*** RECORDS FOR THE TASK ***

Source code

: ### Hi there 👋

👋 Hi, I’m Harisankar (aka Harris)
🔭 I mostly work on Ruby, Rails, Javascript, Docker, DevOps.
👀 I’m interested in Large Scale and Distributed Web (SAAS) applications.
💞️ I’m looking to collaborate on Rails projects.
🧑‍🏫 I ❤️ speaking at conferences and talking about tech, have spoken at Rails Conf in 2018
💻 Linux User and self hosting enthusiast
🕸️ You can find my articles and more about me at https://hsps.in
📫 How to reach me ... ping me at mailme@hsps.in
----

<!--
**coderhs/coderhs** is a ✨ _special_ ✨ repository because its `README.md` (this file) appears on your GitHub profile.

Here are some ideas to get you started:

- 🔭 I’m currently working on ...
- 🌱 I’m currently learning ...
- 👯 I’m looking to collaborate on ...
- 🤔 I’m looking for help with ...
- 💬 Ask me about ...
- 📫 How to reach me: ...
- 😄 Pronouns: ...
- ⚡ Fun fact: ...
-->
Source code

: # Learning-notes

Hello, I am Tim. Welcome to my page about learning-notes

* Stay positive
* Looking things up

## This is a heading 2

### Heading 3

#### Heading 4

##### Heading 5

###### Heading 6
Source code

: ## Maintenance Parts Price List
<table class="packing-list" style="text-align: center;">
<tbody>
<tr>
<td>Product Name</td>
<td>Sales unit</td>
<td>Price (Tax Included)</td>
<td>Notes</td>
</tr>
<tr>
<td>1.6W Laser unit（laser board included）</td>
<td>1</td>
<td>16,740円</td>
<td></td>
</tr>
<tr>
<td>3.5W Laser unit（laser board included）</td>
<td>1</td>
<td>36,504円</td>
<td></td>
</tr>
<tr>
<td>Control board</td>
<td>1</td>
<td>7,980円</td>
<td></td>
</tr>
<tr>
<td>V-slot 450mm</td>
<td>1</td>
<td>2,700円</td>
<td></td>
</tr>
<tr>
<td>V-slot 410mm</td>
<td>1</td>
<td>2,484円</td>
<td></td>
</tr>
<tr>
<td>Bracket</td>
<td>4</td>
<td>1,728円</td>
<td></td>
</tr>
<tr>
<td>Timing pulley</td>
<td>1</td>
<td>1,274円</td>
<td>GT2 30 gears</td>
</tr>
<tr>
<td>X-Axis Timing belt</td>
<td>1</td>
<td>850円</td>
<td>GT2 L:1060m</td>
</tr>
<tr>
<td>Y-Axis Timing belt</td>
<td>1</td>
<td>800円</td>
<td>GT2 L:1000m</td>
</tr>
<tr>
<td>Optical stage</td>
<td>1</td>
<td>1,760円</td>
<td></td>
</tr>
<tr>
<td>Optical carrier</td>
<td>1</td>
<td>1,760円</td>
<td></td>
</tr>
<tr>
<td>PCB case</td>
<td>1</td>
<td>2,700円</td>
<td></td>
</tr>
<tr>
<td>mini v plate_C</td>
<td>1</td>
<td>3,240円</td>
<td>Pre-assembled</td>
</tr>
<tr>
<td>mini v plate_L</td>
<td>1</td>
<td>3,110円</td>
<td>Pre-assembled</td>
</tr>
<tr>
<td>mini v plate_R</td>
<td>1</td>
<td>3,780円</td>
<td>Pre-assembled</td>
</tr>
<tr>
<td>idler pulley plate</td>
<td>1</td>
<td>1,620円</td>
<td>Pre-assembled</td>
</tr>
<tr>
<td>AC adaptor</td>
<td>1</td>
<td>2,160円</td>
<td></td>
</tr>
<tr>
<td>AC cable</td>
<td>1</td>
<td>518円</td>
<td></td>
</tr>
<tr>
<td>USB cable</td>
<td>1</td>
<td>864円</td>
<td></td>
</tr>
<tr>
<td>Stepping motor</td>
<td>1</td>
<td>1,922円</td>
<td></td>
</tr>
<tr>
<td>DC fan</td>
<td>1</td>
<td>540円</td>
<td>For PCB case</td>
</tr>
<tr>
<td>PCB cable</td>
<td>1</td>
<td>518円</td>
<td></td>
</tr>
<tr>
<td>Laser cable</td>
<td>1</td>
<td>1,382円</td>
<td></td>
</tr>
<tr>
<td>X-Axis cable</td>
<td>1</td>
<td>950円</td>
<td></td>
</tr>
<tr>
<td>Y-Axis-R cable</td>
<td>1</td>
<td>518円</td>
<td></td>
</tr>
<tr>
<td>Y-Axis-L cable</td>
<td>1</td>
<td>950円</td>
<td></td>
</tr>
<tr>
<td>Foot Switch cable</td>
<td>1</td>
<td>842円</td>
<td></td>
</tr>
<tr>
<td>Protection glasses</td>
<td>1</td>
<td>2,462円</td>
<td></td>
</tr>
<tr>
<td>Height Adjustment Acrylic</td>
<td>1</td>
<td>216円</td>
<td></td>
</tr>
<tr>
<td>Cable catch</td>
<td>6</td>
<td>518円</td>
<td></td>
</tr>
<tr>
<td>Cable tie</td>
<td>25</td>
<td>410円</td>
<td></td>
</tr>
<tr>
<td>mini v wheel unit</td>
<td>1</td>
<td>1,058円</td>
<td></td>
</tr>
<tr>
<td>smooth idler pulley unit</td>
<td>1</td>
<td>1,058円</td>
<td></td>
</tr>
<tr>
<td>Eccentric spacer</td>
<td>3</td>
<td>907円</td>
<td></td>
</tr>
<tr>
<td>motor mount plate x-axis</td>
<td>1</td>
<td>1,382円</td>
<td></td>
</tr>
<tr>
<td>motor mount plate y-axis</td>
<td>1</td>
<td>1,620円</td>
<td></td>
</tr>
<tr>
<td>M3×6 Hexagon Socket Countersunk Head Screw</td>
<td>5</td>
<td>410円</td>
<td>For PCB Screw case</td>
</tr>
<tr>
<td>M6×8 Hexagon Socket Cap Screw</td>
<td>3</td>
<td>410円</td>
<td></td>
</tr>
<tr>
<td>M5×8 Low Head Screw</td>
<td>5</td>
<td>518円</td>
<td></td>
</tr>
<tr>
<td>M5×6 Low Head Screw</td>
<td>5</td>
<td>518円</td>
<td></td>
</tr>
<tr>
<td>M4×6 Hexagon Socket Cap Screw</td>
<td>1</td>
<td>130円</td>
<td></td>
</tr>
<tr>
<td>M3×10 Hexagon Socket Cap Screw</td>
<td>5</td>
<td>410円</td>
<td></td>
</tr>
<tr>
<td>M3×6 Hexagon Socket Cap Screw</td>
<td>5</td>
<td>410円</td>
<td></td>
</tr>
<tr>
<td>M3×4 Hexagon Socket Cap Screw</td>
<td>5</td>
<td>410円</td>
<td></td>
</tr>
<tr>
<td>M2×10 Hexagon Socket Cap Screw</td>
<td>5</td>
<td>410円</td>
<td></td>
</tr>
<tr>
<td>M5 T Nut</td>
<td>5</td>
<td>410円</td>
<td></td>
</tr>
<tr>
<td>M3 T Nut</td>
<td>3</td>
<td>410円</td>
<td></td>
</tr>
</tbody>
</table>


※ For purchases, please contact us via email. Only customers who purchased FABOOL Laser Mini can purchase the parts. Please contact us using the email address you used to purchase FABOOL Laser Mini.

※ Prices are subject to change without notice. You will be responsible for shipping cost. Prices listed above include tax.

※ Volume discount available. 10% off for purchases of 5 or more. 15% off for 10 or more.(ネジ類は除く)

*** End of RECORDS FOR THE TASK ***

Tally every line of the data that includes "case". Report the number and nothing more.

- _EXERCISE OUTPUT_
3